WORK REQUIRED. Only lines holding "manual" are wanted; copy each of them from the records below.

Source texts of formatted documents
_ _ _ _
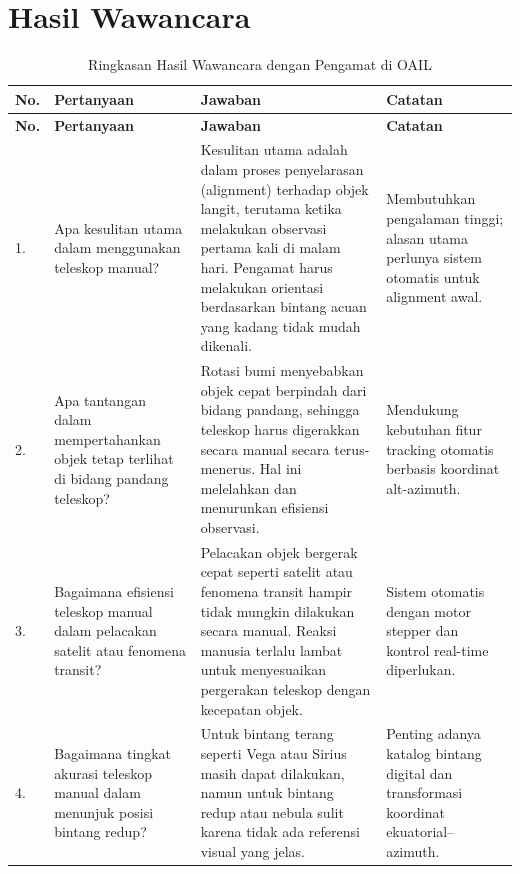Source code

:
\section{Hasil Wawancara}
\begin{longtable}{| b{} | p{} | p{} | p{} |}
	\caption{Ringkasan Hasil Wawancara dengan Pengamat di OAIL}
	\label{lampiran:wawancaraOAIL}\\
	\hline
	\textbf{No.} & \textbf{Pertanyaan} & \textbf{Jawaban} & \textbf{Catatan} \\
	\hline
	\endfirsthead
	
	\hline
	\textbf{No.} & \textbf{Pertanyaan} & \textbf{Jawaban} & \textbf{Catatan} \\
	\hline
	\endhead
	
	1. & Apa kesulitan utama dalam menggunakan teleskop manual? &
	Kesulitan utama adalah dalam proses penyelarasan (alignment) terhadap objek langit, terutama ketika melakukan observasi pertama kali di malam hari. Pengamat harus melakukan orientasi berdasarkan bintang acuan yang kadang tidak mudah dikenali. &
	Membutuhkan pengalaman tinggi; alasan utama perlunya sistem otomatis untuk alignment awal. \\
	\hline
	
	2. & Apa tantangan dalam mempertahankan objek tetap terlihat di bidang pandang teleskop? &
	Rotasi bumi menyebabkan objek cepat berpindah dari bidang pandang, sehingga teleskop harus digerakkan secara manual secara terus-menerus. Hal ini melelahkan dan menurunkan efisiensi observasi. &
	Mendukung kebutuhan fitur tracking otomatis berbasis koordinat alt-azimuth. \\
	\hline
	
	3. & Bagaimana efisiensi teleskop manual dalam pelacakan satelit atau fenomena transit? &
	Pelacakan objek bergerak cepat seperti satelit atau fenomena transit hampir tidak mungkin dilakukan secara manual. Reaksi manusia terlalu lambat untuk menyesuaikan pergerakan teleskop dengan kecepatan objek. &
	Sistem otomatis dengan motor stepper dan kontrol real-time diperlukan. \\
	\hline
	
	4. & Bagaimana tingkat akurasi teleskop manual dalam menunjuk posisi bintang redup? &
	Untuk bintang terang seperti Vega atau Sirius masih dapat dilakukan, namun untuk bintang redup atau nebula sulit karena tidak ada referensi visual yang jelas. &
	Penting adanya katalog bintang digital dan transformasi koordinat ekuatorial–azimuth. \\
	\hline
	

\end{longtable}
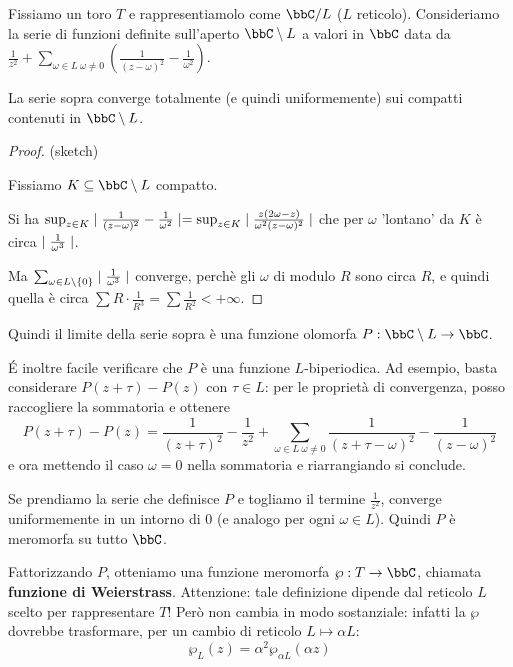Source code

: Fissiamo un toro $T$ e rappresentiamolo come $\bbC/L$ ($L$ reticolo).
Consideriamo la serie di funzioni definite sull'aperto $\bbC\setminus L$ a valori in $\bbC$ data da $\frac{1}{z^2}+\sum_{\omega\in L\ \omega\not=0}(\frac{1}{(z-\omega)^2}-\frac{1}{\omega^2})$.

\begin{proposizione}
La serie sopra converge totalmente (e quindi uniformemente) sui compatti contenuti in $\bbC\setminus L$.
\end{proposizione}
\begin{proof}(sketch)

Fissiamo $K\subseteq\bbC\setminus L$ compatto.

Si ha $\sup_{z\in K}\mid \frac{1}{(z-\omega)^2}-\frac{1}{\omega^2} \mid=\sup_{z\in K}\mid \frac{z(2\omega-z)}{\omega^2(z-\omega)^2} \mid$ che per $\omega$ 'lontano' da $K$ è circa $\mid \frac{1}{\omega^3} \mid$.

Ma $\sum_{\omega\in L\setminus\{0\}}\mid \frac{1}{\omega^3} \mid$ converge, perchè
gli $\omega$ di modulo $R$ sono circa $R$, e quindi quella è circa $\sum R\cdot\frac{1}{R^3}=\sum\frac{1}{R^2}<+\infty$.
\end{proof}

Quindi il limite della serie sopra è una funzione olomorfa $P:\bbC\setminus L\rar\bbC$.

\'E inoltre facile verificare che $P$ è una funzione $L$-biperiodica.
Ad esempio, basta considerare $P(z+\tau)-P(z)$ con $\tau \in L$: per le proprietà di convergenza, posso raccogliere la sommatoria e ottenere
\[ P(z+\tau) - P(z) = \frac1{(z+\tau)^2} - \frac1{z^2} + \sum_{\omega \in L\ \omega\ne 0} \frac1{(z+\tau-\omega)^2}-\frac1{(z-\omega)^2}\]
e ora mettendo il caso $\omega=0$ nella sommatoria e riarrangiando si conclude.

Se prendiamo la serie che definisce $P$ e togliamo il termine $\frac{1}{z^2}$, converge uniformemente in un intorno di $0$ (e analogo per ogni $\omega\in L$).
Quindi $P$ è meromorfa su tutto $\bbC$.

Fattorizzando $P$, otteniamo una funzione meromorfa $\wp:T\rar\bbC$, chiamata \textbf{funzione di Weierstrass}. Attenzione: tale definizione dipende dal reticolo $L$ scelto per rappresentare $T$! Però non cambia in modo sostanziale: infatti la $\wp$ dovrebbe trasformare, per un cambio di reticolo $L \mapsto \alpha L$:
\[
 \wp_L(z) = \alpha^2 \wp_{\alpha L}(\alpha z)
\]

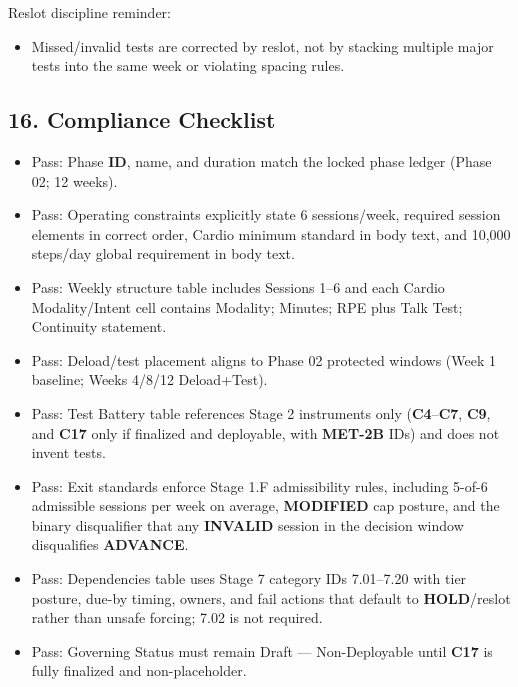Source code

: \documentclass[10pt]{article}
\begin{document}
Reslot discipline reminder:

\begin{itemize}
\item Missed/invalid tests are corrected by reslot, not by stacking multiple major tests into the same week or violating spacing rules.
\end{itemize}

\subsection*{16. Compliance Checklist}

\begin{itemize}
\item Pass: Phase \textbf{ID}, name, and duration match the locked phase ledger (Phase 02; 12 weeks).
\item Pass: Operating constraints explicitly state 6 sessions/week, required session elements in correct order, Cardio minimum standard in body text, and 10,000 steps/day global requirement in body text.
\item Pass: Weekly structure table includes Sessions 1–6 and each Cardio Modality/Intent cell contains Modality; Minutes; RPE plus Talk Test; Continuity statement.
\item Pass: Deload/test placement aligns to Phase 02 protected windows (Week 1 baseline; Weeks 4/8/12 Deload+Test).
\item Pass: Test Battery table references Stage 2 instruments only (\textbf{C4}–\textbf{C7}, \textbf{C9}, and \textbf{C17} only if finalized and deployable, with \textbf{MET-2B} IDs) and does not invent tests.
\item Pass: Exit standards enforce Stage 1.F admissibility rules, including 5-of-6 admissible sessions per week on average, \textbf{MODIFIED} cap posture, and the binary disqualifier that any \textbf{INVALID} session in the decision window disqualifies \textbf{ADVANCE}.
\item Pass: Dependencies table uses Stage 7 category IDs 7.01–7.20 with tier posture, due-by timing, owners, and fail actions that default to \textbf{HOLD}/reslot rather than unsafe forcing; 7.02 is not required.
\item Pass: Governing Status must remain Draft — Non-Deployable until \textbf{C17} is fully finalized and non-placeholder.
\end{itemize}
\end{document}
_ _ _ _
ANSWER FOR THIS EXERCISE.
	1. & Apa kesulitan utama dalam menggunakan teleskop manual? &
	Rotasi bumi menyebabkan objek cepat berpindah dari bidang pandang, sehingga teleskop harus digerakkan secara manual secara terus-menerus. Hal ini melelahkan dan menurunkan efisiensi observasi. &
	3. & Bagaimana efisiensi teleskop manual dalam pelacakan satelit atau fenomena transit? &
	Pelacakan objek bergerak cepat seperti satelit atau fenomena transit hampir tidak mungkin dilakukan secara manual. Reaksi manusia terlalu lambat untuk menyesuaikan pergerakan teleskop dengan kecepatan objek. &
	4. & Bagaimana tingkat akurasi teleskop manual dalam menunjuk posisi bintang redup? &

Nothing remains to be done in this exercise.